Dow Lifts Off and Boeing's Orders Surge

The Dow Jones Industrial Average (DJINDICES: ^DJI  ) is up 125 points late in trading after yesterday's sell-off on a few good news items. The Conference Board's Leading Economic Index was released today and it rose 0.3% from June, indicating that the economy should grow over the next few months. This is really just a combination of a lot of economic data that the Conference Board uses to create one easily digestible number, but it's also fairly accurate at predicting the economic direction short-term.

One of the more notable movers on the Dow is Boeing (NYSE: BA  ) , who announced new sales just days before reporting earnings on July 23.

A rendering of Boeing's 737 MAX. Source: Boeing.

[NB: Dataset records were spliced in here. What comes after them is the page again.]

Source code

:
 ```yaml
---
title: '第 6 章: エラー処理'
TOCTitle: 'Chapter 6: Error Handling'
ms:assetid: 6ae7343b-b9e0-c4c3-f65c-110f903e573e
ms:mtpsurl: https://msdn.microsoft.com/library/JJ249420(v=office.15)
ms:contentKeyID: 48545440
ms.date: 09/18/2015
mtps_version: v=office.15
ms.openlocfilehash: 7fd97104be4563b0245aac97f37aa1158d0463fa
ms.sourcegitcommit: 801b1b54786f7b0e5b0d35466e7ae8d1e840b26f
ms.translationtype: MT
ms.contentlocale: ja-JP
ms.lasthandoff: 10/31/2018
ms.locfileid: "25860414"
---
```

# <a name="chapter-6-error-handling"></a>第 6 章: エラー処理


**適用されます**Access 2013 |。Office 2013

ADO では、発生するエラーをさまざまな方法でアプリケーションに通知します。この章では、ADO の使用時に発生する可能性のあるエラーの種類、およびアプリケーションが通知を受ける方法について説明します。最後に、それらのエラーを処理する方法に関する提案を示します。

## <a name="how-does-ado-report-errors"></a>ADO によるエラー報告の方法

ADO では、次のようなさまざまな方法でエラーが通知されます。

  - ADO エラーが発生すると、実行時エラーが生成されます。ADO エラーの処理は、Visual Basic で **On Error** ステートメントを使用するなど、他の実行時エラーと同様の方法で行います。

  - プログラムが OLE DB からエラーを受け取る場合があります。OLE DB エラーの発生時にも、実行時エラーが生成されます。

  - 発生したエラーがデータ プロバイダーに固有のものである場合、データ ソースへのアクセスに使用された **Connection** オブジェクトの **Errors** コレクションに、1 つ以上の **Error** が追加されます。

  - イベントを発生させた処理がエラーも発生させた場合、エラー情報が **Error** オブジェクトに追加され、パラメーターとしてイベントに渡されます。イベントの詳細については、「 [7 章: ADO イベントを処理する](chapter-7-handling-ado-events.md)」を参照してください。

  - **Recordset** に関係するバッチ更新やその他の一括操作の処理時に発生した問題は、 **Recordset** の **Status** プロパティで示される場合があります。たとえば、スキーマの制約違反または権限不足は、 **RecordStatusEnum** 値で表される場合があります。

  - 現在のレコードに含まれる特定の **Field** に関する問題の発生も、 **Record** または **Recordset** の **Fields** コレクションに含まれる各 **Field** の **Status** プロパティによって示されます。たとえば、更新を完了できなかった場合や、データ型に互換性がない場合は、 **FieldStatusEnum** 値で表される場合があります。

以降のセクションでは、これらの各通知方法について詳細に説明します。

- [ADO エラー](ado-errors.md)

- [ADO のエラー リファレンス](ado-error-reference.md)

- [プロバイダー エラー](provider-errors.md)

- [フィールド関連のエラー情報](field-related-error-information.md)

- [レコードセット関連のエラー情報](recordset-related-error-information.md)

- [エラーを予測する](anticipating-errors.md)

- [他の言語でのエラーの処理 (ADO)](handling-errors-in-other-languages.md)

Boeing continues sales momentum
At the Farnborough International Airshow Airbus and Boeing both announced solid sales that continue momentum for their industry. Boeing said it had orders for 201 planes valued at $40.2 billion at list prices. Airbus took orders for 496 new airplanes valued at $75 billion.  

The largest order for Boeing was a 50 777-9X order from Qatar Airways, which was a reconfirmation of an earlier order, although Boeing didn't count an option for another 50 airplanes in its order book.

Airbus was set up to perform better in the short term because it launched the A330neo family of airplanes, which are meant to compete with the 787 Dreamliner.

The sheer numbers here are what's important to keep an eye on. Boeing itself predicts that airplanes in service will jump from 20,910 in 2013 to 42,180 in 2033, meaning orders of about $5.2 trillion in new airplanes. Whether Boeing takes more share than Airbus or not, that's a huge growth market for Boeing.  

Boeing isn't cheap at 22 times trailing earnings, but we'll find out next week whether it will pick up enough growth to justify that price. Analysts are expecting $22.4 billion in revenue and $2.01 in earnings per share, and Boeing has soundly beat estimates over the past year.

I wouldn't bet against such a growing market, especially now that the worst of the 787 Dreamliner problems appear to be behind Boeing.